The main significance of the "zernikeRadius" parameter has already been indicated in the preceding subsection on normalization conventions. In ZernikeCompose, the extra parameter "applyAperture" allows the generated Zernike terms to be set to zero or not, as desired, for (x,y) coordinates outside the "zernikeRadius".
Physical units
The mesh coordinates (xi,yj) and the Zernike radius, as with all lengths in LightLike, must be specified in meters. The Zk quantities themselves are unitless. Finally, the units in which ak, and thus f(xi,yj) = Skak*Zk(xi,yj), should be specified depend on how f(xi,yj) will be used by LightLike. A typical LightLike procedure would be to input f(xi,yj) into an OpdMap module, in order to apply f(xi,yj) as a phase perturbation on a passing wave (see the picture in Basic Zernike Components). In this case, since OPDmap interprets its input as an OPD in meters, the ak coefficients must be provided in meters. But of course a Zernike sum f(xi,yj) could be used in other ways, where f has different physical significance and different units..
Other Zernike components
The ZernikeCompose/ZernikeDecompose routines explained in Basic Zernike Components should be considered the first choices in LightLike system construction requiring Zernike manipulations. However, in the course of LightLike development and application, a slightly different set of Zernike-related routines was also created. This alternate set of routines shares some but not all features and conventions ofZernikeCompose/ZernikeDecompose.
The "PhaseZernikeXXX" component group:
The component PhaseZernikeOPD is conceptually equivalent to ZernikeCompose.
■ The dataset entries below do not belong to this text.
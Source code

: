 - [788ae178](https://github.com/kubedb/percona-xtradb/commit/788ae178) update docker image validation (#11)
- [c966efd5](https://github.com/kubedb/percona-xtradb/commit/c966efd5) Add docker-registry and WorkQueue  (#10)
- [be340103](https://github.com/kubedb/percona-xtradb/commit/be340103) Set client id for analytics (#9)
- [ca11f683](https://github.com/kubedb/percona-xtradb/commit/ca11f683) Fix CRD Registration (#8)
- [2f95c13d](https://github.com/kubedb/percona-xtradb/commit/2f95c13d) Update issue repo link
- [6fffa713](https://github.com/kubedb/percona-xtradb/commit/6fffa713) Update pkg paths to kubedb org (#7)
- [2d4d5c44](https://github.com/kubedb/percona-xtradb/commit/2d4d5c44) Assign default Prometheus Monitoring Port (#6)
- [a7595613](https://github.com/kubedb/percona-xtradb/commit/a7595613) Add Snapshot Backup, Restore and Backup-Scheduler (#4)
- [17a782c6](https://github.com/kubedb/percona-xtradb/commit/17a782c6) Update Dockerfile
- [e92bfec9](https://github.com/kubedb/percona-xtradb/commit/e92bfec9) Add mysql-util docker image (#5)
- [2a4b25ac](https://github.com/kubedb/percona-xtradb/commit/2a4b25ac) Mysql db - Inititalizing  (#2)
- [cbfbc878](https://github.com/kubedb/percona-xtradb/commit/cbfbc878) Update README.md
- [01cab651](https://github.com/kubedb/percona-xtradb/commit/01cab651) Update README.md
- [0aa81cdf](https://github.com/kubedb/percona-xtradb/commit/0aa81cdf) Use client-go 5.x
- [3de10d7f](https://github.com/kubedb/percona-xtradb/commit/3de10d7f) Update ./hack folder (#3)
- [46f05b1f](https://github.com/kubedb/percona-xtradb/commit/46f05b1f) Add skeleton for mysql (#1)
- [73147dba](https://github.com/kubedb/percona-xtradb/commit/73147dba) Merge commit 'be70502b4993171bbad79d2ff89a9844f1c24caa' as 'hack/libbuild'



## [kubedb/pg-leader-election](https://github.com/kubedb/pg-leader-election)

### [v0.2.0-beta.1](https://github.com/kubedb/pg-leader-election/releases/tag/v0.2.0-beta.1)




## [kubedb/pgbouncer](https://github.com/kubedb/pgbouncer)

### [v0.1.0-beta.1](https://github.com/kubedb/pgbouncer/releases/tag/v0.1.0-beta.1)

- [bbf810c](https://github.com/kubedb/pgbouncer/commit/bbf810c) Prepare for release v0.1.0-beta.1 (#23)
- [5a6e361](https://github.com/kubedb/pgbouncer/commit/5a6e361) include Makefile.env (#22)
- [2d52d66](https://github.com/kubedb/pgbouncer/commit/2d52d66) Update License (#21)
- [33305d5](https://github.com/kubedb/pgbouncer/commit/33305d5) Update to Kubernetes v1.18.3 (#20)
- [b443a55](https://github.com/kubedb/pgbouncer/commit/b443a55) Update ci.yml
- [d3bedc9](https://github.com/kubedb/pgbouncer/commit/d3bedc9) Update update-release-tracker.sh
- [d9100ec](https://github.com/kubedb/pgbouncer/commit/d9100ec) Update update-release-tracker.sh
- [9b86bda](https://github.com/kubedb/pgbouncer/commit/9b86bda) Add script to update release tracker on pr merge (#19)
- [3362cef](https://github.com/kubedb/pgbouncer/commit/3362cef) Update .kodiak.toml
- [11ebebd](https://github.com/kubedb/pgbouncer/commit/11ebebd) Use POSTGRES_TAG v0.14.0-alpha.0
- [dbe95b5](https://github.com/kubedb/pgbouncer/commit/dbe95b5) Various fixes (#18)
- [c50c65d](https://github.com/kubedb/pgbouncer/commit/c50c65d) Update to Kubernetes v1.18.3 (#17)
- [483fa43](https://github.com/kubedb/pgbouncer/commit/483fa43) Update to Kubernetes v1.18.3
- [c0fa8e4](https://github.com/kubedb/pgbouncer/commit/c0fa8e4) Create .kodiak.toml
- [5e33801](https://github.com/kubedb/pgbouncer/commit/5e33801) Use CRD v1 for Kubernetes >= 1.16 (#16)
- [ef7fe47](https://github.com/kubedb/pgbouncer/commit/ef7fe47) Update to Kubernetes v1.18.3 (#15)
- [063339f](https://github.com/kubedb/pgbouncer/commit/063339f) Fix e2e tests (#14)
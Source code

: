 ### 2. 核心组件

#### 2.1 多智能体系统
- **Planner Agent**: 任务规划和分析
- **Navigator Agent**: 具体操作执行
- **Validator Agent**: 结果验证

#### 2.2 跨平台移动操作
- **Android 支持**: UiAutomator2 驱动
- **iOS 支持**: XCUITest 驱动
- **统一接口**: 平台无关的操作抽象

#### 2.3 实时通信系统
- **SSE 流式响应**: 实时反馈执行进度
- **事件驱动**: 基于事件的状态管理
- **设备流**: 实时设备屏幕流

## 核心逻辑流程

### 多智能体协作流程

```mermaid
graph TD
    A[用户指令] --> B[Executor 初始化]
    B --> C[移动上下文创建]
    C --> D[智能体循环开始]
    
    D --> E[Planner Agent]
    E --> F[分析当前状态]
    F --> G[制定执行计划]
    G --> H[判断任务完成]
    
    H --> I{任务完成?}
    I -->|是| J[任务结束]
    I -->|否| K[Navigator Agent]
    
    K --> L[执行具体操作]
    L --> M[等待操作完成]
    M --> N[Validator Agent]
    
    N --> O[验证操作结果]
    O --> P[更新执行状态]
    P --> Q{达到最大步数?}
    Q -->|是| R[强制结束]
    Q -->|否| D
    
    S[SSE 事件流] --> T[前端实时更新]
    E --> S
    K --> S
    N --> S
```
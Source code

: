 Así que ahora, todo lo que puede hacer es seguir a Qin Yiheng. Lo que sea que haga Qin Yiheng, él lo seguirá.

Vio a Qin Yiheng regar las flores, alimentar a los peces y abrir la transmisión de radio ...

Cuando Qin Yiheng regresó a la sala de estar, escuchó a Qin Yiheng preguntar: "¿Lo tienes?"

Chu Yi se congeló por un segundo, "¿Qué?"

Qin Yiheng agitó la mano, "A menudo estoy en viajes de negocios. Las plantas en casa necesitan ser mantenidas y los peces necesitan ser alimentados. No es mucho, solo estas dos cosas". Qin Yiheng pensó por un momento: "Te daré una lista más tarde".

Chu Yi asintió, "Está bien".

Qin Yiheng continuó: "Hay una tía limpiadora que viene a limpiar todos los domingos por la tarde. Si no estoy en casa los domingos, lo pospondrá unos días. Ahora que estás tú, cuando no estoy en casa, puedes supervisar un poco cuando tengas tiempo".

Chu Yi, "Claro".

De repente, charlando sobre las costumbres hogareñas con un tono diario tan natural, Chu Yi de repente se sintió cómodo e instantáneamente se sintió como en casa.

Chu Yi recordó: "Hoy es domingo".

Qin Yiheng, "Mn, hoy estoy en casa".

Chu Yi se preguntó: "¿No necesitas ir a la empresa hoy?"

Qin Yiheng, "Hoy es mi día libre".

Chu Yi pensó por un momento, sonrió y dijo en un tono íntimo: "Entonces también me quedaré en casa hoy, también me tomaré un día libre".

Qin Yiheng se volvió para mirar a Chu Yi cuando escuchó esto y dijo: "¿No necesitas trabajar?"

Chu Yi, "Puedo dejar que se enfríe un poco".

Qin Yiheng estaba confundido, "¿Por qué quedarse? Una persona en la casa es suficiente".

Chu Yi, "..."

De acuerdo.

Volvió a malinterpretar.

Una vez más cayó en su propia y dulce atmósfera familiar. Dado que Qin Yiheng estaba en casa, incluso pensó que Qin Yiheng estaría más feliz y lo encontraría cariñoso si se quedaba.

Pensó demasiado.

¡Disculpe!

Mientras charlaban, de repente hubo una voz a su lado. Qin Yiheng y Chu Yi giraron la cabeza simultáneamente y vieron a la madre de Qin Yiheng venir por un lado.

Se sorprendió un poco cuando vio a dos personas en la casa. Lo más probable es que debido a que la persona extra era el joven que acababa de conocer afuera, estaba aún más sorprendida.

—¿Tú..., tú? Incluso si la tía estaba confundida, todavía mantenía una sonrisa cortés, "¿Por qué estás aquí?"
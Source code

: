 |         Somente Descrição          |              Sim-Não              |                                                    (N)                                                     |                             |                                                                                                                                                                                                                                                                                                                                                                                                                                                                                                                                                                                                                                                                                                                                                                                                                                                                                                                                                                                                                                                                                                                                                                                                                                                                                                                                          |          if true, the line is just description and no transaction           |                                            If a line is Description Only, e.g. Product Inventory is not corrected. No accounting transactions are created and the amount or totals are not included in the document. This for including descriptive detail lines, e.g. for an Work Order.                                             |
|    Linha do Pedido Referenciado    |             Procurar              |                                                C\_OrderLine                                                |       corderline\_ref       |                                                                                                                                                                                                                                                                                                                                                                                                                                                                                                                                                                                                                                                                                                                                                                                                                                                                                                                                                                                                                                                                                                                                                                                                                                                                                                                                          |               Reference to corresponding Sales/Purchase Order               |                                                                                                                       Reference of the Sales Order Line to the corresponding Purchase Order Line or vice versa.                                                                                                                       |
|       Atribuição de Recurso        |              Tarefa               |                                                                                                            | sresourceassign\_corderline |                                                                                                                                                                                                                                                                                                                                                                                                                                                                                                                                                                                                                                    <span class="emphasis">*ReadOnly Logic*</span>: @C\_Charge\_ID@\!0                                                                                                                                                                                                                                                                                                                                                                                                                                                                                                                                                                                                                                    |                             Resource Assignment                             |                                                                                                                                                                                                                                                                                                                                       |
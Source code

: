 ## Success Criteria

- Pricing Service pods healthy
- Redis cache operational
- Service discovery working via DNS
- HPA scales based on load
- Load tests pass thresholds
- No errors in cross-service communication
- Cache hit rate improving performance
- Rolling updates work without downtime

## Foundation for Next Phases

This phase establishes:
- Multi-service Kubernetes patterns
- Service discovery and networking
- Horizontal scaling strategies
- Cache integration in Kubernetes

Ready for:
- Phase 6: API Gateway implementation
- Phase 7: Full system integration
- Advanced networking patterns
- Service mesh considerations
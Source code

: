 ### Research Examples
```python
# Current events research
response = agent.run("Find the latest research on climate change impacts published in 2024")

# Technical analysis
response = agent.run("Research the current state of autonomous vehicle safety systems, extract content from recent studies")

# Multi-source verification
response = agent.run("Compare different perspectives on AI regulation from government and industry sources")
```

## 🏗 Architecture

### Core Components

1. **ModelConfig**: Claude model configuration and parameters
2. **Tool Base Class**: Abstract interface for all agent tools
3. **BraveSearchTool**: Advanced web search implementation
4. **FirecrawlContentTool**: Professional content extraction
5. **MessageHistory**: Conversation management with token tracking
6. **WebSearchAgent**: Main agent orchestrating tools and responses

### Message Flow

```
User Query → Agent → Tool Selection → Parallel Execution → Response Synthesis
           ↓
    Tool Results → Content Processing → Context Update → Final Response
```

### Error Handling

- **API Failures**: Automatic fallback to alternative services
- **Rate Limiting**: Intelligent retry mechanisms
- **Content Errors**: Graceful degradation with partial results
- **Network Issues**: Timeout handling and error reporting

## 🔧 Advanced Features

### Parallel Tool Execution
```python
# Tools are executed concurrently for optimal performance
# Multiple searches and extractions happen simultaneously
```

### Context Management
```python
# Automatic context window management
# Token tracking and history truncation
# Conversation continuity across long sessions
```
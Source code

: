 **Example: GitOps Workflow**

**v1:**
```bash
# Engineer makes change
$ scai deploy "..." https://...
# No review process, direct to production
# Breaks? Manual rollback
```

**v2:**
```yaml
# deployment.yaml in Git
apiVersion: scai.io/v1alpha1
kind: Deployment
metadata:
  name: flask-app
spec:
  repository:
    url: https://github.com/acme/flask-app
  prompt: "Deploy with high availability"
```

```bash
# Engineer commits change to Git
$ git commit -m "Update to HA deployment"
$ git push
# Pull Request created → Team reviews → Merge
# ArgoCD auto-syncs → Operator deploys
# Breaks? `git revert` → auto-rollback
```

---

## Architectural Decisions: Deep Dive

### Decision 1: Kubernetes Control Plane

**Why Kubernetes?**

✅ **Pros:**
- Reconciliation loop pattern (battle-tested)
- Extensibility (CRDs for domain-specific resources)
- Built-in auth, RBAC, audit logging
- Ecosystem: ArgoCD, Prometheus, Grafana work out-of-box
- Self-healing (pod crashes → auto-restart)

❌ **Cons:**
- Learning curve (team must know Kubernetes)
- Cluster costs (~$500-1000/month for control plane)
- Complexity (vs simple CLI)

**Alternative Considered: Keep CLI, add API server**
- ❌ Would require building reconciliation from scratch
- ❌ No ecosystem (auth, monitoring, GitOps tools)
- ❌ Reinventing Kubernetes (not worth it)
That is, its principal purpose is to accept a set of input coefficients, and then output the sum f(xi,yj) = Sk ak*Zk(xi,yj), on a specified(xi,yj) mesh. The principal differences are:
(i) To produce an output f in meters, PhaseZernikeOPD requires input coefficients in radians of phase at a specified reference wavelength. The output, in meters, is then appropriate for input into the OpdMap module, exactly as was done in the ZernikeCompose illustration in Basic Zernike Components.
(ii) PhaseZernikeOPD requests a Zernike diameter (which is simply called "aperture diameter"), whereas ZernikeCompose requests a Zernike radius.
(iii) PhaseZernikeOPD has parameters named "m_vec" and "l_vec" that allow extra selection freedom by specifying that only certain subsets of the input coefficient vector elements be used when composing the Zernike sum.
In other respects, the ordering and normalization convention options for the coefficient input vector are identical inPhaseZernikeOPD and ZernikeCompose .
There are several other special-purpose Zernike-related components whose i/o conventions matchPhaseZernikeOPD. The most important are PhaseZernikeDM, and PhaseZernikeSlopes:
PhaseZernikeDM takes an input vector of Zernike coefficients, internally composes the sum function f, and generates corresponding deformable-mirror (DM) commands which are organized as required for input into the LightLike DM component.
PhaseZernikeSlopes takes an input vector of Zernike coefficients, internally composes the sum function f, and generates the corresponding wavefront-sensor (WFS) slopes, corresponding to Shack-Hartmann subapertures whose geometry is specified according to the LightLike WFS procedures.